___ Material supplied ___

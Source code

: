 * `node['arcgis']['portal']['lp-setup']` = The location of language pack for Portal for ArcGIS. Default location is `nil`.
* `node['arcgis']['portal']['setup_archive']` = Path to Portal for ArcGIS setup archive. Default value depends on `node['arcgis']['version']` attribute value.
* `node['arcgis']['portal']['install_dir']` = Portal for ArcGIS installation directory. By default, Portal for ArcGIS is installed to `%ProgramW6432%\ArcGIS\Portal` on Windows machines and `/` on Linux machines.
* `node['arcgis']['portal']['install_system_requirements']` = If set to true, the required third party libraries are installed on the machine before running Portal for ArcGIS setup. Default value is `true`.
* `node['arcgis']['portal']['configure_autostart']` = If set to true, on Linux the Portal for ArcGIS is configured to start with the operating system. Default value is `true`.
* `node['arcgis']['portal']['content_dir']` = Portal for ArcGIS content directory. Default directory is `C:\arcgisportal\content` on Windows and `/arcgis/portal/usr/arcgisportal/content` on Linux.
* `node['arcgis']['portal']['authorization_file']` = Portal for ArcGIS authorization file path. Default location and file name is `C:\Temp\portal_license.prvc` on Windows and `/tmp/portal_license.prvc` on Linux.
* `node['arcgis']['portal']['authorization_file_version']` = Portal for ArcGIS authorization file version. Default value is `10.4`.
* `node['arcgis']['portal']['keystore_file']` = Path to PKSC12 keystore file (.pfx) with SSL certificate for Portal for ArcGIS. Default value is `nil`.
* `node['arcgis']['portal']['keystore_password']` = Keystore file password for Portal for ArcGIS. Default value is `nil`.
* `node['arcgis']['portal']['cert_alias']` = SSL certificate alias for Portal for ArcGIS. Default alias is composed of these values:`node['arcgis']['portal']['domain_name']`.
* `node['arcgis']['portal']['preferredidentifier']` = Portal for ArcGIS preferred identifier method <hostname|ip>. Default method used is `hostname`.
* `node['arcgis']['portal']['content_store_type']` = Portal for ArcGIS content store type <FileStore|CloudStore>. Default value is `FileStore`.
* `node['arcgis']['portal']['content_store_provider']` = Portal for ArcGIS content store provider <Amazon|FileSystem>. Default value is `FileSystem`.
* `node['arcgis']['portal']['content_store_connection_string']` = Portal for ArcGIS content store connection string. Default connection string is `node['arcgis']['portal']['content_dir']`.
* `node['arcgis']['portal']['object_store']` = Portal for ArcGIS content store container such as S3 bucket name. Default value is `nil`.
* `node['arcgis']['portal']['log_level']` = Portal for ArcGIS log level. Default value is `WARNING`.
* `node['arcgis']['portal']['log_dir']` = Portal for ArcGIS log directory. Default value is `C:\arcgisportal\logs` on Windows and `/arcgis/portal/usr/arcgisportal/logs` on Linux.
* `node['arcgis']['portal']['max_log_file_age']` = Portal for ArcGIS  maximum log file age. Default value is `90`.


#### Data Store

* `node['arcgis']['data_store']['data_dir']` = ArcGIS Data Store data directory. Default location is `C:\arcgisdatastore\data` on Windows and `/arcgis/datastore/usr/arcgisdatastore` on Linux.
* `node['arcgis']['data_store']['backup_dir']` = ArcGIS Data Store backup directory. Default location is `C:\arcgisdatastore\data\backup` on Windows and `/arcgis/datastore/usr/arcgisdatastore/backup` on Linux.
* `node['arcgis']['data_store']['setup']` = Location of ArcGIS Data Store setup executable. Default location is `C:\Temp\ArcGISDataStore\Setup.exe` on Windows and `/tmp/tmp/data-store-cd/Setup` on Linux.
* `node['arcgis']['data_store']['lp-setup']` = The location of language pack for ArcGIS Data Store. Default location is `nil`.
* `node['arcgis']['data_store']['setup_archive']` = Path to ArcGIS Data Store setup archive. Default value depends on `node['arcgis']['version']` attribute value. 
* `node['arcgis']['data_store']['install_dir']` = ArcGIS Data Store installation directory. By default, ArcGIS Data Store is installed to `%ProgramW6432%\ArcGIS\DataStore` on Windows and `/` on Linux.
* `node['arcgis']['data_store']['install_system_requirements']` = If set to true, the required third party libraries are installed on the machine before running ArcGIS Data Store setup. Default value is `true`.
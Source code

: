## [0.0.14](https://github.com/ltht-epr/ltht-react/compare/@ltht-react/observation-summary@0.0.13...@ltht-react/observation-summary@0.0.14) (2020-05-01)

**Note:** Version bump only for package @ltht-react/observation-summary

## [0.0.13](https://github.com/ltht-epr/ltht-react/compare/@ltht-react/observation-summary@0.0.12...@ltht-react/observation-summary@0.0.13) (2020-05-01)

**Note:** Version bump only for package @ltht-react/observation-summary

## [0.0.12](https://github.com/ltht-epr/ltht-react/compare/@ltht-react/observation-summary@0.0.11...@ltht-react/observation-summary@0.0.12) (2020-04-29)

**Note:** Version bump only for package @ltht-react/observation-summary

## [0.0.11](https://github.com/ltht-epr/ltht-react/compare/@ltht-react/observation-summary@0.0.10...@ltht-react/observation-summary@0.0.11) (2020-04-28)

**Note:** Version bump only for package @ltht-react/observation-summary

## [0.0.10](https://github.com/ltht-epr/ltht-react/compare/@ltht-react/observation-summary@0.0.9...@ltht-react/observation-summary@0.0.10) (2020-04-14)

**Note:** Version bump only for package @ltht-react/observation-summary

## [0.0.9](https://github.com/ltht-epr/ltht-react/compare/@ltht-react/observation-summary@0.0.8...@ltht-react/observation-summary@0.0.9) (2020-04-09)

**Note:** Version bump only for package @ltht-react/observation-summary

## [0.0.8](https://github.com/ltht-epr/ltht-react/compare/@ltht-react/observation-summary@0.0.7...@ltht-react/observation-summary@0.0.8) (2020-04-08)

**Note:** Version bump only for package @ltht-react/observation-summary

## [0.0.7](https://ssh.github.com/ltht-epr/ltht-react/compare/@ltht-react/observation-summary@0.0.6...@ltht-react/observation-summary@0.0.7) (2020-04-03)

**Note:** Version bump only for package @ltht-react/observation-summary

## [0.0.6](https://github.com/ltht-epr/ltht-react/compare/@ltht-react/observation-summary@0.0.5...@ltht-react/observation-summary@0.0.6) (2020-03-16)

___

▶ **Task goal**: What is needed is every line of the records above that contains the word "third".

▶ **Exercise answer**:
* `node['arcgis']['portal']['install_system_requirements']` = If set to true, the required third party libraries are installed on the machine before running Portal for ArcGIS setup. Default value is `true`.
* `node['arcgis']['data_store']['install_system_requirements']` = If set to true, the required third party libraries are installed on the machine before running ArcGIS Data Store setup. Default value is `true`.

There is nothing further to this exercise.